*Problem description*: Every line with the string "instrumental" should be copied from the data.

Segment Start: Working data

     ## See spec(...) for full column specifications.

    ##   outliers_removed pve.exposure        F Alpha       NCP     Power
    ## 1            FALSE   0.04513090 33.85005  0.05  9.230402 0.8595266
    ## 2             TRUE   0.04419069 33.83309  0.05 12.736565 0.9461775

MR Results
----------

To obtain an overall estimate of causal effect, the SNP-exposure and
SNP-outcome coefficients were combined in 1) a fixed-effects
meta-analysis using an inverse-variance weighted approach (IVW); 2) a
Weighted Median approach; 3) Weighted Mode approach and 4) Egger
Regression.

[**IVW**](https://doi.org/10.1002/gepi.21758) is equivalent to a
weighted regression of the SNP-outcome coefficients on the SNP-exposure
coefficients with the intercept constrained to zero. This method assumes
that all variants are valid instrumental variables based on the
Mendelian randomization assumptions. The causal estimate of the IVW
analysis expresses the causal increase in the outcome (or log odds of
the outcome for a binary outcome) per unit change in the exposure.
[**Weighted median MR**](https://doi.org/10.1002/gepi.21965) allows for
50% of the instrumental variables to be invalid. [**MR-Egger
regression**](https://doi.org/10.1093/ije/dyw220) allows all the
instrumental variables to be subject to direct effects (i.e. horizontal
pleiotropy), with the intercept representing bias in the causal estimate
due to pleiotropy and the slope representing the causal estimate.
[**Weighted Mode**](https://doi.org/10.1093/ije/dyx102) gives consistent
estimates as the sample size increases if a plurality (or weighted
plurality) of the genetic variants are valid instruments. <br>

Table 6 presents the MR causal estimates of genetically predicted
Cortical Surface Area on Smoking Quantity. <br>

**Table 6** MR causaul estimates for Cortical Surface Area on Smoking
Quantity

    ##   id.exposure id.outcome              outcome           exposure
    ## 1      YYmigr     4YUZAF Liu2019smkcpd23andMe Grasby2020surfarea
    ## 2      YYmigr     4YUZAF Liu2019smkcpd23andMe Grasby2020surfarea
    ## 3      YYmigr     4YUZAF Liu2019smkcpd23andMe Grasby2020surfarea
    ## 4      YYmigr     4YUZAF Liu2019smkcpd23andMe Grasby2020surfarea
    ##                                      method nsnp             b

Segment End: Working data

*Reply*:
that all variants are valid instrumental variables based on the
50% of the instrumental variables to be invalid. [**MR-Egger
instrumental variables to be subject to direct effects (i.e. horizontal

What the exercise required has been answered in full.